I turn to see a car like his,
window down,
a dark-haired man in shirt sleeves
steering one-handed
the way he used to,
making it look easy.
He waits at the horizon,
draws me back
into that summer
I learned to swim,
had my first taste of melon.
I chase his image
near the edge of the light
before the positive dissolves,
hold him unchanged
etched on the lens of my sight.
On Parade
Mustered at the bottom of the wardrobe
in dusty reproach to polished standards
kept though fingers fumbled over laces,
brown brogues line up beside plain black size twelves
worn with fine silk socks and City bowler.

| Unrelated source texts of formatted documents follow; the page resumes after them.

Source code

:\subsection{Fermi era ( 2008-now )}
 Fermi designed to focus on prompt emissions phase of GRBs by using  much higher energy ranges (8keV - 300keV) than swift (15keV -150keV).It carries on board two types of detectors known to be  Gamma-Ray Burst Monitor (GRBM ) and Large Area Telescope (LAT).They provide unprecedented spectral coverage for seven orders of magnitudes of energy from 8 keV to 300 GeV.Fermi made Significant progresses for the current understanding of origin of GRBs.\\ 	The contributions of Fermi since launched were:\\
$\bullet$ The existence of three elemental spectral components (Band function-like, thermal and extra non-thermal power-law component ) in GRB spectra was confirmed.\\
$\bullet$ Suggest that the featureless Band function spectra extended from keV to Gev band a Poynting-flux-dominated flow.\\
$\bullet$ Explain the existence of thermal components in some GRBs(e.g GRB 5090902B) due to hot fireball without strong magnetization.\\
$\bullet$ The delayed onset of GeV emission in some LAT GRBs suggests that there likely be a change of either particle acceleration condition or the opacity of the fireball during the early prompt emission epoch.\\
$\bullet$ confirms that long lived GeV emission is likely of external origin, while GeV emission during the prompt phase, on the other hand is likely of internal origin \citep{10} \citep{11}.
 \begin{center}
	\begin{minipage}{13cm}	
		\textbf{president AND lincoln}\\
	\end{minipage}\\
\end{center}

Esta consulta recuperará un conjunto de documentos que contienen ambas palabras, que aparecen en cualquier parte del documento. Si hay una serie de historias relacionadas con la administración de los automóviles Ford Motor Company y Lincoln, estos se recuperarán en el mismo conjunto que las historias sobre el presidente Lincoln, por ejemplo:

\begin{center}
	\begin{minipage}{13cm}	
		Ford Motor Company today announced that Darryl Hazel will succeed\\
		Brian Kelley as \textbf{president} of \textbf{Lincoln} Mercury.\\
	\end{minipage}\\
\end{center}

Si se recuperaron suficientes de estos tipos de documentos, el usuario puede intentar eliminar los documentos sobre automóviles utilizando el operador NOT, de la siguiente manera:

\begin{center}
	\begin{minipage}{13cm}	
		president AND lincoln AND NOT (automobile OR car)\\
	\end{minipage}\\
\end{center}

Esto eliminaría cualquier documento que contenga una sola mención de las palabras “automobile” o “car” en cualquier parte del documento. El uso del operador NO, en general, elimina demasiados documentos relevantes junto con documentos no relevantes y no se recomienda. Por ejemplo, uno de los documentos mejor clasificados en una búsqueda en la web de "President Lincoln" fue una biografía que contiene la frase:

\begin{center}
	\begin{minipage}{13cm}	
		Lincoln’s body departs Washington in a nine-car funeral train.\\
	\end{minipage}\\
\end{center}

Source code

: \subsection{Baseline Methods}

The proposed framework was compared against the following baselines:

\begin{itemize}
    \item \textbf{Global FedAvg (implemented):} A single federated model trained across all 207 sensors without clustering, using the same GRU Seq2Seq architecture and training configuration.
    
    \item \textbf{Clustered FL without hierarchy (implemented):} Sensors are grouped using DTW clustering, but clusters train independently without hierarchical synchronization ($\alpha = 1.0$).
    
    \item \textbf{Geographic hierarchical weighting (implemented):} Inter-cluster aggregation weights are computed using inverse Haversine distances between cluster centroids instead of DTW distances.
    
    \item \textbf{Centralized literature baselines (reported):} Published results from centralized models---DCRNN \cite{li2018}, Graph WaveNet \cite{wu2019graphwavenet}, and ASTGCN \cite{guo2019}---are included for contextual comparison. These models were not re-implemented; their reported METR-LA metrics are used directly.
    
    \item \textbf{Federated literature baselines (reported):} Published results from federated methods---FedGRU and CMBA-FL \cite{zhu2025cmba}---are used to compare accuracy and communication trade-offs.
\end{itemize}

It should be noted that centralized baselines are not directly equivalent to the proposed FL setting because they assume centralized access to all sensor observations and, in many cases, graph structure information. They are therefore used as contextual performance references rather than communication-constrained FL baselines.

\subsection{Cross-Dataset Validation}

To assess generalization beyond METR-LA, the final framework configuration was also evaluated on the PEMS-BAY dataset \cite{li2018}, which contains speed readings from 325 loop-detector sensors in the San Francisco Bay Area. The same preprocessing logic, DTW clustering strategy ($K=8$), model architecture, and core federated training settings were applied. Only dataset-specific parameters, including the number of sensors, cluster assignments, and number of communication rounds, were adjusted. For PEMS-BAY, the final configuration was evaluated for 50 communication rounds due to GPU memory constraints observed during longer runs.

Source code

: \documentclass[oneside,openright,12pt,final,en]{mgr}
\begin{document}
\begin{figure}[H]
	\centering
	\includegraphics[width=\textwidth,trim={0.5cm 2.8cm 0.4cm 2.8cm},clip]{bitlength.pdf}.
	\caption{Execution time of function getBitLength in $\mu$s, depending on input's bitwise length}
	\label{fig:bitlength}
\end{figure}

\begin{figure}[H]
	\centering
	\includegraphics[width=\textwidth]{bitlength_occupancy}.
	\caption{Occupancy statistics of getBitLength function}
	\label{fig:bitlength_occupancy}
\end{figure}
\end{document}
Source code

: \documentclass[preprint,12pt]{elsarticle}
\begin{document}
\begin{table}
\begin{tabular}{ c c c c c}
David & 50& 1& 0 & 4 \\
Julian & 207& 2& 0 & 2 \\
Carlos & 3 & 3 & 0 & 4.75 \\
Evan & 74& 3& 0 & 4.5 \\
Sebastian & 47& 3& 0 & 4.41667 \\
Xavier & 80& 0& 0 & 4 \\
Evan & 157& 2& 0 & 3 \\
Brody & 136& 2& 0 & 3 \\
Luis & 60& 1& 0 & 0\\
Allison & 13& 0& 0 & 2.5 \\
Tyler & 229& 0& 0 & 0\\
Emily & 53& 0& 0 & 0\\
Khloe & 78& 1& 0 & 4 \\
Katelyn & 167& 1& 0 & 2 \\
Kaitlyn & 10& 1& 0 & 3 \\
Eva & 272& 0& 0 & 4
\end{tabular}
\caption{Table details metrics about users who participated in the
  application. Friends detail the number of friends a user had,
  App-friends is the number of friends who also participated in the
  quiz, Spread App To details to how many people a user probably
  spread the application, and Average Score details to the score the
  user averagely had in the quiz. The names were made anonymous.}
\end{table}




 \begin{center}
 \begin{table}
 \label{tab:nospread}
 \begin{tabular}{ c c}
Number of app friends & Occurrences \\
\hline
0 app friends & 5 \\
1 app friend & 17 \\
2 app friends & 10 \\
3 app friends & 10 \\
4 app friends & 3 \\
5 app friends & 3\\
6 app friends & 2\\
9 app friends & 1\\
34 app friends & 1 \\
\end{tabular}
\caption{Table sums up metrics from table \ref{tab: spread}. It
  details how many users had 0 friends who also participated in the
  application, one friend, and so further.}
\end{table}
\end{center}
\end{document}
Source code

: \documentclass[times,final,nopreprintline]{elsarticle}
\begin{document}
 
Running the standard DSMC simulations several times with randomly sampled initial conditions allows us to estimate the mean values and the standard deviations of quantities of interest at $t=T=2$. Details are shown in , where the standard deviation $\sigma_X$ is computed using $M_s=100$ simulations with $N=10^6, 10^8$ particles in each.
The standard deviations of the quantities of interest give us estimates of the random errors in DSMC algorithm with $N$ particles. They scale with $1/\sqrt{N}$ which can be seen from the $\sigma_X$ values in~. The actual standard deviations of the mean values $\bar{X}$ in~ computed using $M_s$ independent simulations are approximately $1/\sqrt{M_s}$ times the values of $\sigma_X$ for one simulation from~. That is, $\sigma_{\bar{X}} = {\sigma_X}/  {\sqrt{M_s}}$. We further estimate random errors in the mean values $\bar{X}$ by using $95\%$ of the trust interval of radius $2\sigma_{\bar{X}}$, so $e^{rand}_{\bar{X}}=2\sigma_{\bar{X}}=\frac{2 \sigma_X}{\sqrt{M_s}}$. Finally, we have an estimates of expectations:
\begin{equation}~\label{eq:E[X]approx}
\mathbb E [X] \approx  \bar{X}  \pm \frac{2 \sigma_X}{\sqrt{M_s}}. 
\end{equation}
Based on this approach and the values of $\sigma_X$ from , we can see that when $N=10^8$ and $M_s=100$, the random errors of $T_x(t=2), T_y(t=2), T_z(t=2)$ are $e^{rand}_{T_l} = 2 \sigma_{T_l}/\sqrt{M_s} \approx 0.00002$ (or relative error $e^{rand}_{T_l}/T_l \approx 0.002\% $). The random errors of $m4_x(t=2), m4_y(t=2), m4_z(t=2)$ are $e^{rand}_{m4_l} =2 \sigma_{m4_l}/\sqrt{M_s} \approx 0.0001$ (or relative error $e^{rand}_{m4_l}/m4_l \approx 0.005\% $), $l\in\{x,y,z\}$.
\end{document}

I place my smaller feet in the vast spaces,
remember how he stumbled over kerbs,
tripped behind the Zimmer – till he shifted
gently to a soft-shoe shuffle, slippers
dyed the colour of his favourite claret.
He would not let them go unbrushed, without
their wooden stretchers: straighten them once more,
give them a last coat of Cherry Blossom
before dismissing them to Oxfam shelves.
Leftovers
At the back of the fridge
there is always a pot
of forgotten mince, a cold potato
in a blue-striped bowl.
Whiskery lemons jostle for space
with half an apple wrapped in cling film,
and a flotilla of small jugs,
each with its skim of milk.
Her shopping remembers
his appetite for pies,
small print on the packets,
the calories he should have counted.
She drinks tea, pecks at biscuit crumbs,
no longer troubled by hunger.
Strings
The fabric frays, its untidy weave
falls apart at the seams,
warp separating from weft
to leave a tangle of unravelled threads.
Impatience picks at loose ends,
tightens the tension of stubborn strings
into impenetrable knots.
I have unlearned the mastery,
forgotten what I did not know
I knew of intricate geometry,
twining a cat’s cradle
round eight-year-old fingers
in a distant playground –
over, under and through.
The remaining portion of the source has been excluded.